### EXERCISE DETAILS
What is the count of lines in the data that hold the string "util"? State the number alone.
=== DATA PROVIDED ===
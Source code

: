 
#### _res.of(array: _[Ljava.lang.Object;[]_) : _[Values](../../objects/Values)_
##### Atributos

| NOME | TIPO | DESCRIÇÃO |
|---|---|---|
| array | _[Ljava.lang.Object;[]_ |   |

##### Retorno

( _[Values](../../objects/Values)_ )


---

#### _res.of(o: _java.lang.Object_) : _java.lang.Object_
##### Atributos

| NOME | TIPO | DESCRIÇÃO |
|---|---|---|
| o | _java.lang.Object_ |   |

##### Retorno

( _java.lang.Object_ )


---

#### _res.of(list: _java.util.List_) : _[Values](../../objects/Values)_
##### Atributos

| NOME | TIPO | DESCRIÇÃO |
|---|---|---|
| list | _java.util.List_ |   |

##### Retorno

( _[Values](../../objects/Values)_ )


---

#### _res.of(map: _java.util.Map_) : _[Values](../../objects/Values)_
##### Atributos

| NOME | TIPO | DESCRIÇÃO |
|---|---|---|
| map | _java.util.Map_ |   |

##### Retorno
===
=== DATA PROVIDED ===
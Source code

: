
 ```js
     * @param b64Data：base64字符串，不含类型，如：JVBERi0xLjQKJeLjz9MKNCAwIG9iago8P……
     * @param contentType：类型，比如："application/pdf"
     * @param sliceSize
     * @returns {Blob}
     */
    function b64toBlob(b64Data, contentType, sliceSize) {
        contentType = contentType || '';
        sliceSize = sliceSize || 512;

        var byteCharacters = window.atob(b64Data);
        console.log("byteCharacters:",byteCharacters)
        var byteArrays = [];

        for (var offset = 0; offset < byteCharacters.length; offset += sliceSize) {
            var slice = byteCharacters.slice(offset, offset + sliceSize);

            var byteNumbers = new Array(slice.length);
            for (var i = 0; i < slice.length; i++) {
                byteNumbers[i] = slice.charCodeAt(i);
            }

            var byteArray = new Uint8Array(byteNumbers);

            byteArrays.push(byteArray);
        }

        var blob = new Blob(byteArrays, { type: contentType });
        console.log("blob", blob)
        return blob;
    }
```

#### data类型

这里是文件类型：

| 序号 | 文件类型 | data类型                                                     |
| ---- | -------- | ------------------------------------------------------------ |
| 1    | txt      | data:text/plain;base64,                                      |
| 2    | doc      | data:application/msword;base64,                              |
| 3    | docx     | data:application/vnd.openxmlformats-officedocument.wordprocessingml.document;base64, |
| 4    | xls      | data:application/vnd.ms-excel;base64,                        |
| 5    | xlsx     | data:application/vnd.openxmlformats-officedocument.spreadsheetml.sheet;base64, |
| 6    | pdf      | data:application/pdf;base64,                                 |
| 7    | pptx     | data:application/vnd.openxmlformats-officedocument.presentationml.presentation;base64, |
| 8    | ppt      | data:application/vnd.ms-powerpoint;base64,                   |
===
=== DATA PROVIDED ===
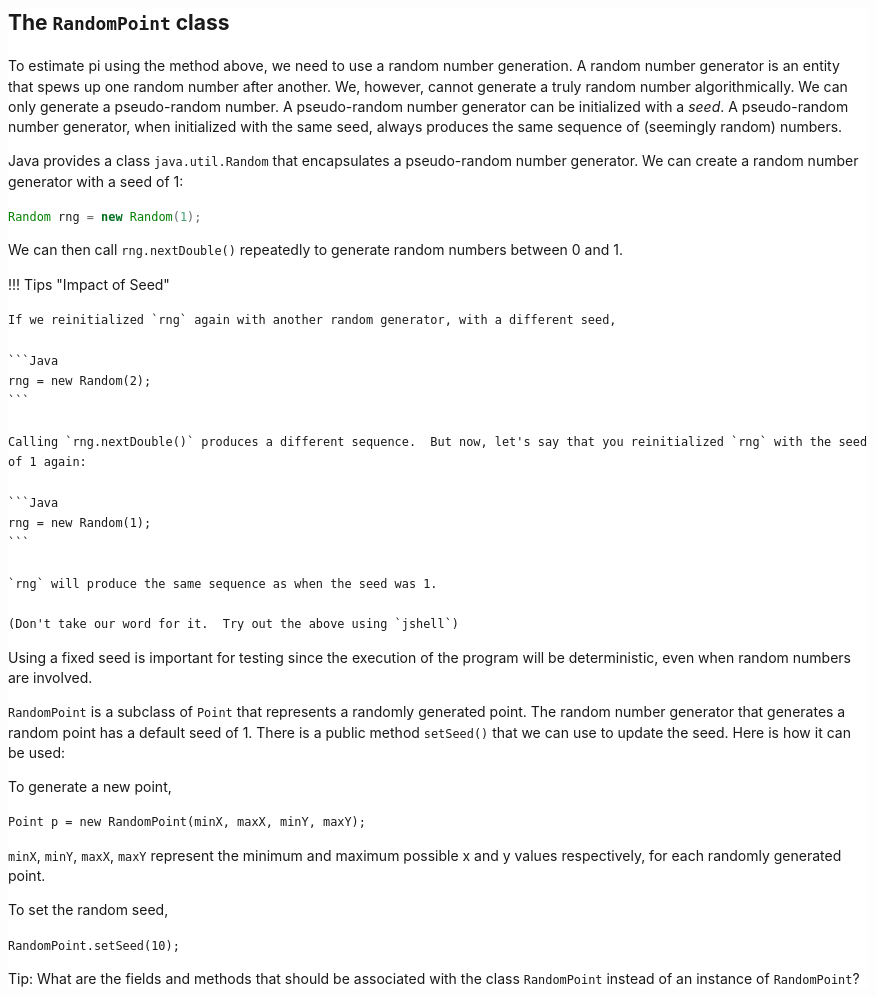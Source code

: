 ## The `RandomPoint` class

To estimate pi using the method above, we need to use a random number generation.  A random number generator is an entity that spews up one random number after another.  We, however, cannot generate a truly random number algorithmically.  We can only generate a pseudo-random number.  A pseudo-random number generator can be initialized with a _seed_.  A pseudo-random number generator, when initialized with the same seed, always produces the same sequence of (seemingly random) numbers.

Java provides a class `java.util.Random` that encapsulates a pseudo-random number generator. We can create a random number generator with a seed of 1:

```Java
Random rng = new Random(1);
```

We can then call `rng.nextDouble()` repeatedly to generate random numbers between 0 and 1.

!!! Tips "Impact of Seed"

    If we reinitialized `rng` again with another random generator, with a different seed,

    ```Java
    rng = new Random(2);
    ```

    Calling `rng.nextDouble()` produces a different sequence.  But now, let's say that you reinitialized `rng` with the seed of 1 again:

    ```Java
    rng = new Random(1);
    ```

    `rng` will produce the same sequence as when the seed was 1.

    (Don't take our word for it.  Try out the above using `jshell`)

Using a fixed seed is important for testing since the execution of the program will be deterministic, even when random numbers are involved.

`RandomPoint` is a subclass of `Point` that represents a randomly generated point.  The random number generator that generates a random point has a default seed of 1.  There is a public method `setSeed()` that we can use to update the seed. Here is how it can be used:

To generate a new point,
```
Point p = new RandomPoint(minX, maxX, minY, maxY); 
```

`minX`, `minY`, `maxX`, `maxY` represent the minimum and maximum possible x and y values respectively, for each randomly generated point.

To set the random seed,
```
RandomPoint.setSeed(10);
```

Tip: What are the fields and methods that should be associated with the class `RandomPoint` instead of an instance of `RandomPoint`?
===
### REPLY TO THE TASK
5